[EXERCISE DESCRIPTION] Write out only the lines from the start of the entries up to and including the line with "Une technique pour"; please skip the pictures.

[RECORDS]
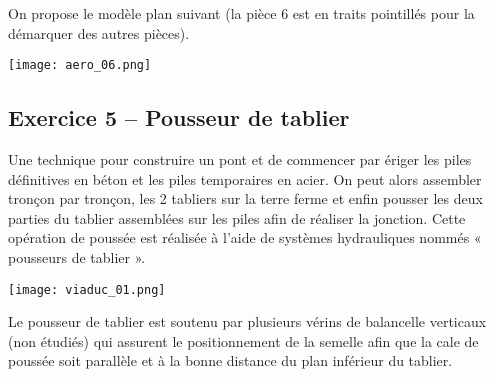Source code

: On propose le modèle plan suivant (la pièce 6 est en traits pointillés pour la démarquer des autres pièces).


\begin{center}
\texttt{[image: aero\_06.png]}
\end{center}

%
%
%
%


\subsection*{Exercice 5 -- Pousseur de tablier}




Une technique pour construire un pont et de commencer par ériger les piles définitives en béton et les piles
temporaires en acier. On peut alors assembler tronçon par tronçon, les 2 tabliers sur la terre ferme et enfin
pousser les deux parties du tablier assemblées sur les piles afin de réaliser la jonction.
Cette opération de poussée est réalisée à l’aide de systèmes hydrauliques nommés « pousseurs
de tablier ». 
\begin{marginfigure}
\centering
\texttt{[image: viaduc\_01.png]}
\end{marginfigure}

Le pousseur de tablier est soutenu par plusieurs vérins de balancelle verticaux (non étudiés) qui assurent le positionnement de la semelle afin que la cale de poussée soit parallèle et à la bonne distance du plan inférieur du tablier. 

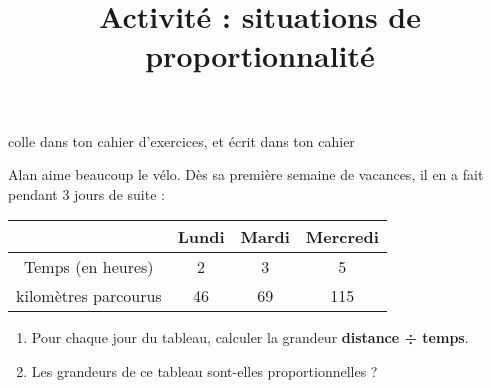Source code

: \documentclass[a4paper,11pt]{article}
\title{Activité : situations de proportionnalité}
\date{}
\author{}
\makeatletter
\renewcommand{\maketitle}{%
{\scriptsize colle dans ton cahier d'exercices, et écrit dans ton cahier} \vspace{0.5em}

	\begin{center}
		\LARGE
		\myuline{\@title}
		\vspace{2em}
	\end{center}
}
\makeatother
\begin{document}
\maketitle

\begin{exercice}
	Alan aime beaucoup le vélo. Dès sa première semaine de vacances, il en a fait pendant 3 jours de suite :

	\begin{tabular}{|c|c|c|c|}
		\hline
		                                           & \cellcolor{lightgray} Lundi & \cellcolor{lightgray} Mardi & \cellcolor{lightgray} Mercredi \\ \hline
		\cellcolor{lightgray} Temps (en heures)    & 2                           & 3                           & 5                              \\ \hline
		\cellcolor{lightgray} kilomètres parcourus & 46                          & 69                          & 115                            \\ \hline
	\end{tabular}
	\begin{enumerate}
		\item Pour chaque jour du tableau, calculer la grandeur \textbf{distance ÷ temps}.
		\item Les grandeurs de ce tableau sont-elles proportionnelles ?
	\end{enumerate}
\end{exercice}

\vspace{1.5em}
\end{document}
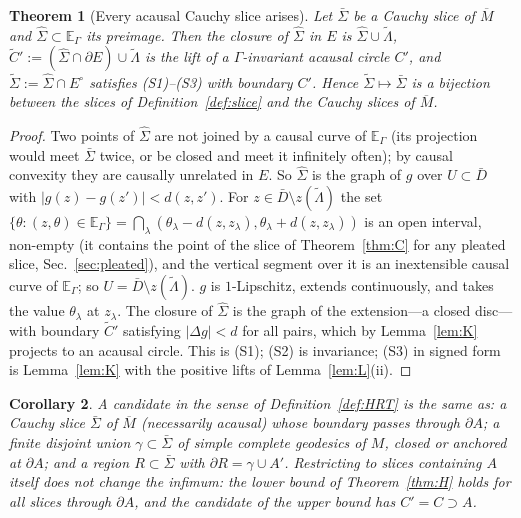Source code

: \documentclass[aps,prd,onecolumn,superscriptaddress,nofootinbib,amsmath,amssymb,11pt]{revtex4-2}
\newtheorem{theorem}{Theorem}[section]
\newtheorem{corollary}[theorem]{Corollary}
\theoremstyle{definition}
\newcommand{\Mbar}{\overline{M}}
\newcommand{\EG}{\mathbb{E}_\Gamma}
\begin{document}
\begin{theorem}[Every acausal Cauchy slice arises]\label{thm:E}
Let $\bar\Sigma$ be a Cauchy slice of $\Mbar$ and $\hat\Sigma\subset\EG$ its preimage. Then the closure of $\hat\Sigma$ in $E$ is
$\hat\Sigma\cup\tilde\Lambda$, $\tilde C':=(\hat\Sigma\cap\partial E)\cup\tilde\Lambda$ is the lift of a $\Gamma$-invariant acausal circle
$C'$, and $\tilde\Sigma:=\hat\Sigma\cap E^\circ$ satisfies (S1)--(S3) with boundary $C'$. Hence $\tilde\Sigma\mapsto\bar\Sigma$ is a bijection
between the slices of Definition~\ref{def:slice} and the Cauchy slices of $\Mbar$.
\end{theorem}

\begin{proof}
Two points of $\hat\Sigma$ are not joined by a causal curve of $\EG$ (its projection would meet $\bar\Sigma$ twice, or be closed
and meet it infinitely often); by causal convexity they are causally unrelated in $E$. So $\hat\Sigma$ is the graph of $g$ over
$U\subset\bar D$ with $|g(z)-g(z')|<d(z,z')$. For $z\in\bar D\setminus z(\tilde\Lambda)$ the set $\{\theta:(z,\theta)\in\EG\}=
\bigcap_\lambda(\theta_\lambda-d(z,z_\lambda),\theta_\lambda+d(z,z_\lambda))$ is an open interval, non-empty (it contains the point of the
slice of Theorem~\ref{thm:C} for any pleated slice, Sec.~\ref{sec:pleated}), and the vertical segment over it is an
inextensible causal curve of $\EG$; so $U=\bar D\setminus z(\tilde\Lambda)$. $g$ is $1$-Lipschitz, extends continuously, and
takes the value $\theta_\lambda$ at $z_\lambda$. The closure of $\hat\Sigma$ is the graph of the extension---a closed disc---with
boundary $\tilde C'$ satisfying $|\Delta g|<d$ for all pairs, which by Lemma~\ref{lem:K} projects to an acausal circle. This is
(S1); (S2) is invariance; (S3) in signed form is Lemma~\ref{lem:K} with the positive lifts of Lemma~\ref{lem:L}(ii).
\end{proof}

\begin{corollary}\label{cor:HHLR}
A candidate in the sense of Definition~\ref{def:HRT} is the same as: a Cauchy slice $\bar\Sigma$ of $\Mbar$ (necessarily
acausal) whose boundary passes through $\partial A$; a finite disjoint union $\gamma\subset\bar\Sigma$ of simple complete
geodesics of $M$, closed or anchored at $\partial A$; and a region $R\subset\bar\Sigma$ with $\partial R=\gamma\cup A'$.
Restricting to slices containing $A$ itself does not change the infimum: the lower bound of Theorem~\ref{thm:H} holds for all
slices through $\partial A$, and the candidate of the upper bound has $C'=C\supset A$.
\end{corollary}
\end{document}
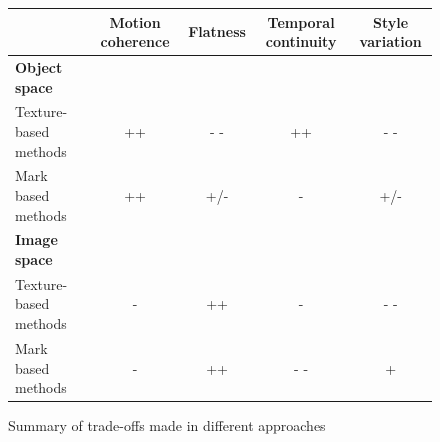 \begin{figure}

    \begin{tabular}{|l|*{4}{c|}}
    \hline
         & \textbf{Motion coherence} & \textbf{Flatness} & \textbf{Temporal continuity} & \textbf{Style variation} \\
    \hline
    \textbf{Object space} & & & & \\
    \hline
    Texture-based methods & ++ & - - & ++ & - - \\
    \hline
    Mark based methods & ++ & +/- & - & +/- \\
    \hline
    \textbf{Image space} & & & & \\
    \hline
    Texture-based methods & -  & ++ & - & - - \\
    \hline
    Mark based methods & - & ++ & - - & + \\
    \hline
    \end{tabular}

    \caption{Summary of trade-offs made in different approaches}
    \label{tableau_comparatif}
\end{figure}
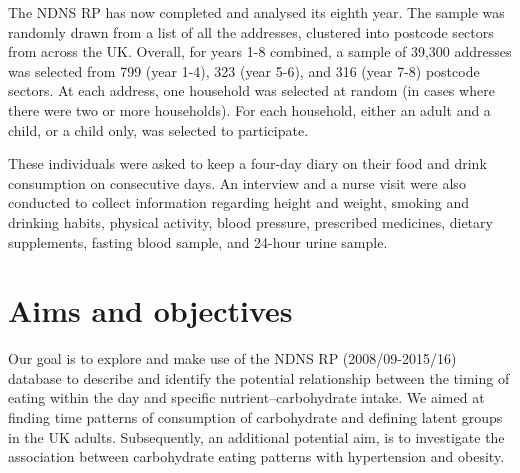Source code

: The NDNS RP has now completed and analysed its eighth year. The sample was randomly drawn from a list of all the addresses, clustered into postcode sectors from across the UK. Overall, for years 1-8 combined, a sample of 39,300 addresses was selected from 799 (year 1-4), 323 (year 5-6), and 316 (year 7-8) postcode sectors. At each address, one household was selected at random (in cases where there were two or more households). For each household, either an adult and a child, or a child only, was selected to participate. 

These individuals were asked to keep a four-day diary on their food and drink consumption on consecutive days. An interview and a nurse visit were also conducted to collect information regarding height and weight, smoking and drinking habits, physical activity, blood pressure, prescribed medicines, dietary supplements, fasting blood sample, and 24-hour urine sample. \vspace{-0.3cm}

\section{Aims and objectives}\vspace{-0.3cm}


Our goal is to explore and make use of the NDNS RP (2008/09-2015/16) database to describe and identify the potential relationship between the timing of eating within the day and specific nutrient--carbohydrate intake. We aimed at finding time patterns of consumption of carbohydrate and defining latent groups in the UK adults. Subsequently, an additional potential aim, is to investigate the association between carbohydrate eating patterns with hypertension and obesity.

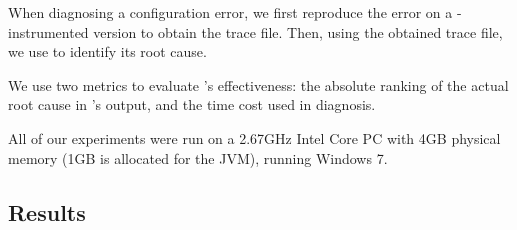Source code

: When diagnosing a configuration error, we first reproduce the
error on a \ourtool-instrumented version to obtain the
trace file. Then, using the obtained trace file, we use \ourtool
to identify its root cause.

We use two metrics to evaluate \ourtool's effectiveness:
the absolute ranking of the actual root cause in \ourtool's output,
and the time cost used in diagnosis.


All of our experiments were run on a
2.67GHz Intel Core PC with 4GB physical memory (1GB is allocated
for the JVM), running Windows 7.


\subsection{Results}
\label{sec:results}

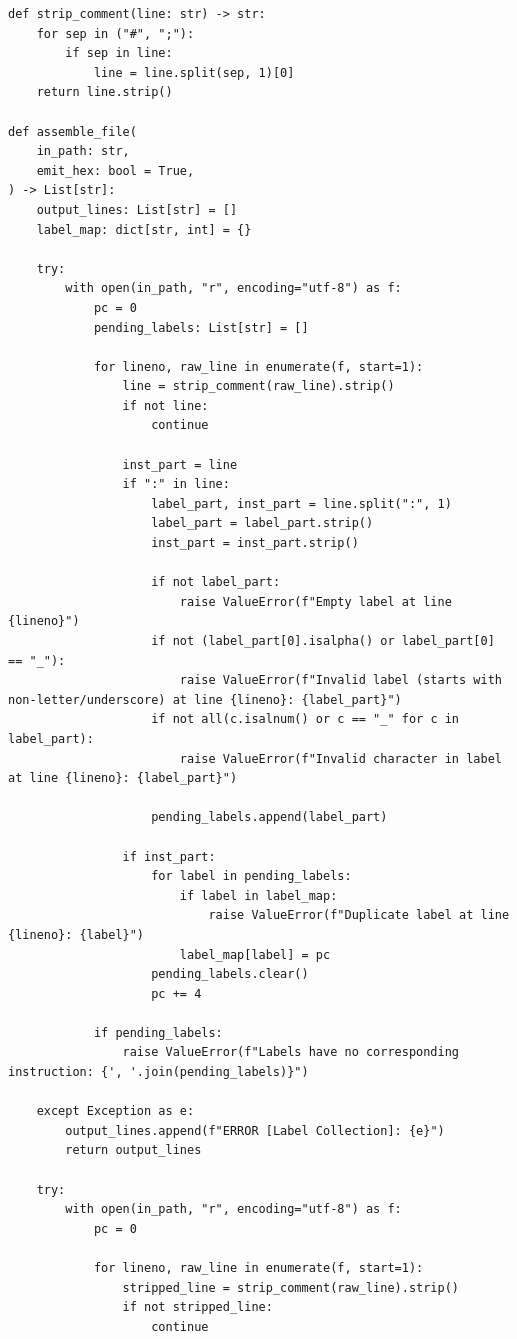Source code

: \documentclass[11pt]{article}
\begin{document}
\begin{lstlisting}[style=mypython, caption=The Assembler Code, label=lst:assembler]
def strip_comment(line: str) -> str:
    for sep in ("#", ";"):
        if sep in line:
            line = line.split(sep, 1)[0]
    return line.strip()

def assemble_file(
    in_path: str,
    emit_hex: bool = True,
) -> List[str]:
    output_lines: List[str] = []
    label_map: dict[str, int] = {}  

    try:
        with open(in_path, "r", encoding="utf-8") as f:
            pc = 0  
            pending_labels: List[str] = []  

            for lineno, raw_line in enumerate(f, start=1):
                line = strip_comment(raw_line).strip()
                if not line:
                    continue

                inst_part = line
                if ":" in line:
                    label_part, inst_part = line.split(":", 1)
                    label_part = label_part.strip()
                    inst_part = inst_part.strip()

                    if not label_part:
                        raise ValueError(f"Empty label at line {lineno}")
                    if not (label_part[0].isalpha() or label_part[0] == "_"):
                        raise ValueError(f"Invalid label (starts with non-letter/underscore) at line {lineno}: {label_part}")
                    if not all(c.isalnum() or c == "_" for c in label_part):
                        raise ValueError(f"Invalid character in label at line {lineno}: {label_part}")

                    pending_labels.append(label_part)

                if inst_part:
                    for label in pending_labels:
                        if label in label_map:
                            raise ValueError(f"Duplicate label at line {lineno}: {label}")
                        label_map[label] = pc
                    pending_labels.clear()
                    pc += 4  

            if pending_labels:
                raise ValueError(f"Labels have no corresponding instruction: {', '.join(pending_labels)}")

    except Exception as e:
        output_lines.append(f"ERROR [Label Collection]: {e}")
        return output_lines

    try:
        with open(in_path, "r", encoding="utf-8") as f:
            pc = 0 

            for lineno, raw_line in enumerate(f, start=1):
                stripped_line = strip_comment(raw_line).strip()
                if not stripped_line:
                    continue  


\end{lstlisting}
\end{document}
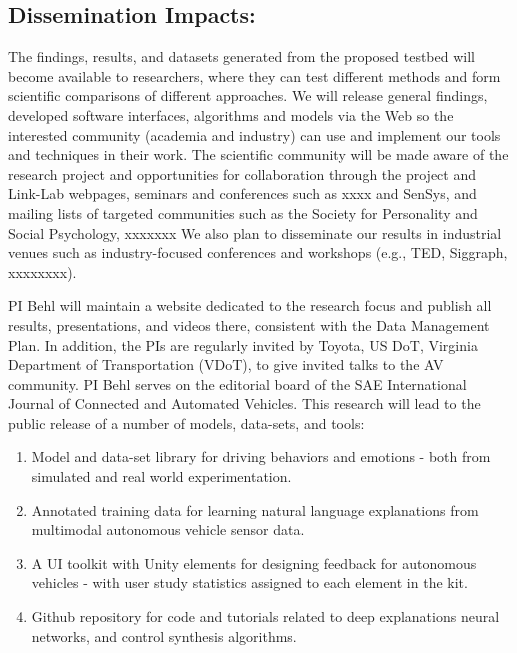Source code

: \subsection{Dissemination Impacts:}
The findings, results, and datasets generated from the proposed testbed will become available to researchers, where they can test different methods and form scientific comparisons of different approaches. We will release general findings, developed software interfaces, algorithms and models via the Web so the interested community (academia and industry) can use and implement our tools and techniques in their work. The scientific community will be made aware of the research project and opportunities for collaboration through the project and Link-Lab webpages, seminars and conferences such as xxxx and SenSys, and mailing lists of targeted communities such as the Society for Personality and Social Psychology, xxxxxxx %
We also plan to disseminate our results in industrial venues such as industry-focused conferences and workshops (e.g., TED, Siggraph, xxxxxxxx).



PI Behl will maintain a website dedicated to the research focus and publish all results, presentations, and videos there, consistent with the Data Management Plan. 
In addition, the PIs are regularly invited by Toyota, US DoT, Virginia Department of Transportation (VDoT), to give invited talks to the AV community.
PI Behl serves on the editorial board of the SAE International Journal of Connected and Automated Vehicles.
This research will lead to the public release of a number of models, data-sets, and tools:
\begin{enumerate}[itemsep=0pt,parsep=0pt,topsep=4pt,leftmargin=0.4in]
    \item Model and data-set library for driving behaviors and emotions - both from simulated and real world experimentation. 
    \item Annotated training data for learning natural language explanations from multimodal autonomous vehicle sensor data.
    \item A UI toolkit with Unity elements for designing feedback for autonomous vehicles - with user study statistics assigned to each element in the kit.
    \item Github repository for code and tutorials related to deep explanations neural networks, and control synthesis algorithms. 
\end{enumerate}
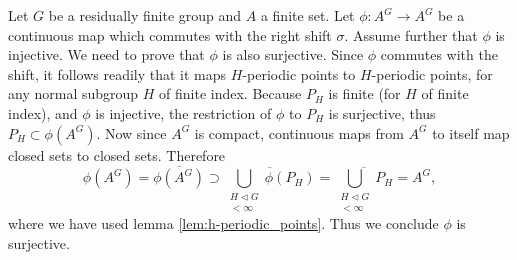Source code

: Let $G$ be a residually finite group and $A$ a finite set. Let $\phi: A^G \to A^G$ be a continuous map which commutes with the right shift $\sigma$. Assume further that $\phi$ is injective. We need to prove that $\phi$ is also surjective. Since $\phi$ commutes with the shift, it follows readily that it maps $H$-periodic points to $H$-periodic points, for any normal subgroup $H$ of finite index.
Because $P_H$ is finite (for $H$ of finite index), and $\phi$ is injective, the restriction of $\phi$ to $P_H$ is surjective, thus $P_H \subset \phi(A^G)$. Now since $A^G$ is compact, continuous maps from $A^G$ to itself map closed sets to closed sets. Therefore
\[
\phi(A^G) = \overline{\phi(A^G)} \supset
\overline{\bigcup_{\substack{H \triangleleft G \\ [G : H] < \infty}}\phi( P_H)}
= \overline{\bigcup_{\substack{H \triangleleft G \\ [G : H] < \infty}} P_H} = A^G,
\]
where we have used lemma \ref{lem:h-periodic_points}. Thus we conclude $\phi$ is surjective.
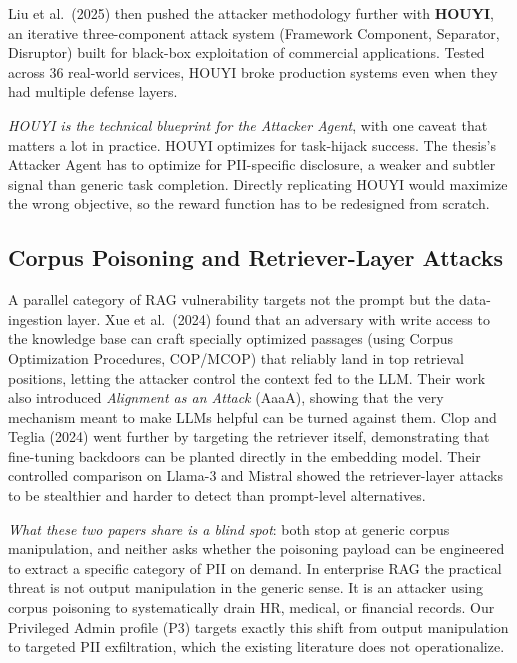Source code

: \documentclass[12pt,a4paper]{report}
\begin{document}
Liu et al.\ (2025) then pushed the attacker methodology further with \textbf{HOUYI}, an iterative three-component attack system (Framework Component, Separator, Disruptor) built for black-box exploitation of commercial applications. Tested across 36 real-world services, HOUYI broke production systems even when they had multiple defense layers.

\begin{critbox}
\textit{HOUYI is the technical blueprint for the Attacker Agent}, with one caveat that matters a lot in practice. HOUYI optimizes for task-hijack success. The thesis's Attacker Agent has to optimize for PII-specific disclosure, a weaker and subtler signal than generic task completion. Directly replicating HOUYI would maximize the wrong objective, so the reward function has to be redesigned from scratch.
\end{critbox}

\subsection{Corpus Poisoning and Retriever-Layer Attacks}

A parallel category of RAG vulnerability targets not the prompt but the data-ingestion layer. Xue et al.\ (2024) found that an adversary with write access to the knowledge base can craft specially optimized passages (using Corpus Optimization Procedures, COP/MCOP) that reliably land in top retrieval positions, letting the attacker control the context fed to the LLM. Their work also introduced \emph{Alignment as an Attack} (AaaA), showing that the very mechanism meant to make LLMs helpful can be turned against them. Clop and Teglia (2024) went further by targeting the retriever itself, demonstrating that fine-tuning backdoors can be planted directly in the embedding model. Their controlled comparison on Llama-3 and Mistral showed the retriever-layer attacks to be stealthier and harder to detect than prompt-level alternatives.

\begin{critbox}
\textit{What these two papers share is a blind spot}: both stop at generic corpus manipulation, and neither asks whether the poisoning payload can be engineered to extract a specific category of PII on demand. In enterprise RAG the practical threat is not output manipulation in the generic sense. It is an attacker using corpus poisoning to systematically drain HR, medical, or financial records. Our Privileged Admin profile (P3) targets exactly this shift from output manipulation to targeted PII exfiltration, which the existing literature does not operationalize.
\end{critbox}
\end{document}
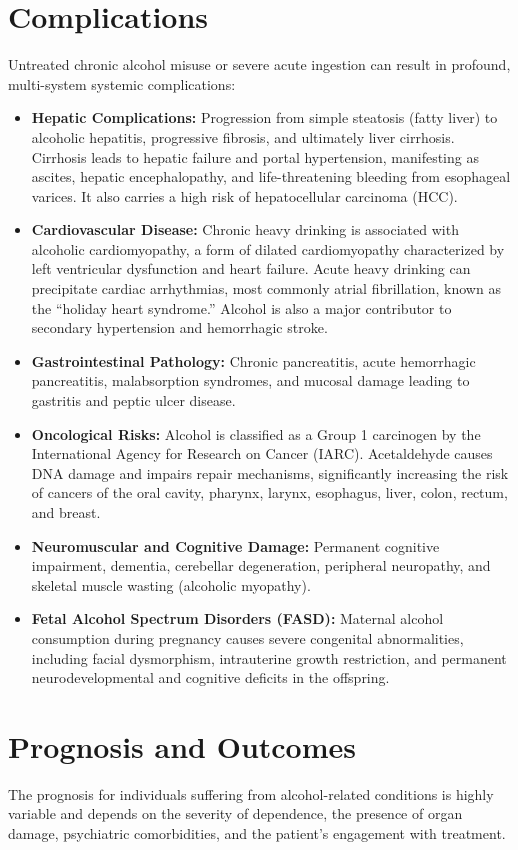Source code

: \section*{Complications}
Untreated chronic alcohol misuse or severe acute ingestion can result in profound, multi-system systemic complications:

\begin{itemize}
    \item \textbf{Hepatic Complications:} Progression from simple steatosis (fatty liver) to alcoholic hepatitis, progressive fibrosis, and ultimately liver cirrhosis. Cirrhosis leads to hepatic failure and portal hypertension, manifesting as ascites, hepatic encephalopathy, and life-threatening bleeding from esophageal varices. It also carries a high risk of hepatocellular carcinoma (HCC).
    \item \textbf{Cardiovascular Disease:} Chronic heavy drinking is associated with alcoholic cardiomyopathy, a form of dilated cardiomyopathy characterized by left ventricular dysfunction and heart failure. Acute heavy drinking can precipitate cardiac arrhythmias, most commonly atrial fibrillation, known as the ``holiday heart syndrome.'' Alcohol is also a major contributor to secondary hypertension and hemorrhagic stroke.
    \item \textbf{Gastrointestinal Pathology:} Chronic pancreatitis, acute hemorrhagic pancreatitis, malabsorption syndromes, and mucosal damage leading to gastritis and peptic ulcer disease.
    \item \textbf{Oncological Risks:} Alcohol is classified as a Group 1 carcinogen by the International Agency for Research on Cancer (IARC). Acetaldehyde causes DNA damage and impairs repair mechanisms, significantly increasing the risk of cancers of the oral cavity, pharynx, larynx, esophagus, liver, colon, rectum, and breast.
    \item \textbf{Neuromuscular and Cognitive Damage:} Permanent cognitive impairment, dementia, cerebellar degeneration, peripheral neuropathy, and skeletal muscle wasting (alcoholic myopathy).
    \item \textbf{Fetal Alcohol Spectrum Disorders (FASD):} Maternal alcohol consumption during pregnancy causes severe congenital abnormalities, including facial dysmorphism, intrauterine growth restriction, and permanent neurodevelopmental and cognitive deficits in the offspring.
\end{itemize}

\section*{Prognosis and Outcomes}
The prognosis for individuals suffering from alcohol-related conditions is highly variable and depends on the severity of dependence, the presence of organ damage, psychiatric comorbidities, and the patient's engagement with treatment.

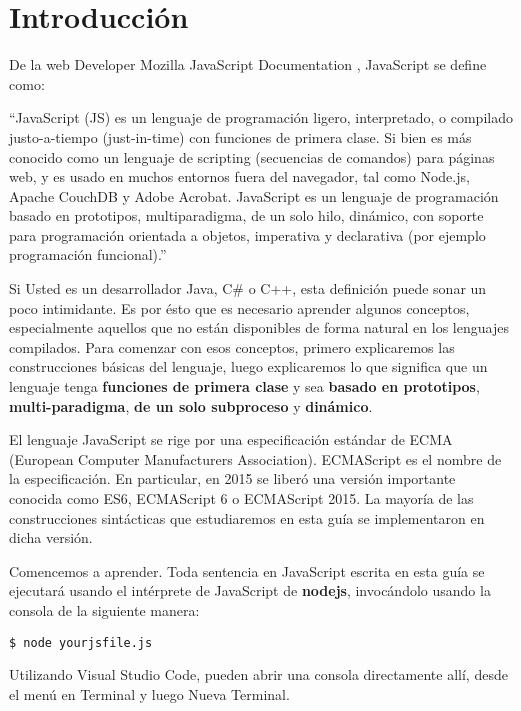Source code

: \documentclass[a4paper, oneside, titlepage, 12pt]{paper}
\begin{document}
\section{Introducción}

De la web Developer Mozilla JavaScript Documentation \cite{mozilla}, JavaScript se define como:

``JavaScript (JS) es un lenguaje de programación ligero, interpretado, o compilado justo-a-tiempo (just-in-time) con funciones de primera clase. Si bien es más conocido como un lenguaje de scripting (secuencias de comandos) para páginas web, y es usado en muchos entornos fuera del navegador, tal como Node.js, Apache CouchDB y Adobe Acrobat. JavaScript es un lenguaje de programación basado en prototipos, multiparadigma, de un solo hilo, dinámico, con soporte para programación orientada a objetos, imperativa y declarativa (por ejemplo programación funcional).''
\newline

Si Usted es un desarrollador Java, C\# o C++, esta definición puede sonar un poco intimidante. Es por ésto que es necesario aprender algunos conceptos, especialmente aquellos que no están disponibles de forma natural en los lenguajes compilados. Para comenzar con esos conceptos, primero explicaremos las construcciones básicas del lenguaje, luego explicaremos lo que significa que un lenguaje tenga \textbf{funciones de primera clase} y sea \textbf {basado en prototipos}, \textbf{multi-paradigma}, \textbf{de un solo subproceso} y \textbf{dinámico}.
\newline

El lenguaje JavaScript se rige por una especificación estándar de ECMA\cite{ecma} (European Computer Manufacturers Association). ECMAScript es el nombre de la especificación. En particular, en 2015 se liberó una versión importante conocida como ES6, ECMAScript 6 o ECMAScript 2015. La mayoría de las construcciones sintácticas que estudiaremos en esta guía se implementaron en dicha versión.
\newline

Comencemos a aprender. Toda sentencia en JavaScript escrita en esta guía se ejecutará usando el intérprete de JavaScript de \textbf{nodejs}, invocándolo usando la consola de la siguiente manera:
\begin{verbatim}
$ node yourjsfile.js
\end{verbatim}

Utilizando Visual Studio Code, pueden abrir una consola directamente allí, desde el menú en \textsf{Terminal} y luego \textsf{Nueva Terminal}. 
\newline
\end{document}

[RESULT]
Source code

: On propose le modèle plan suivant (la pièce 6 est en traits pointillés pour la démarquer des autres pièces).


\begin{center}
\texttt{[image: aero\_06.png]}
\end{center}

%
%
%
%


\subsection*{Exercice 5 -- Pousseur de tablier}




Une technique pour construire un pont et de commencer par ériger les piles définitives en béton et les piles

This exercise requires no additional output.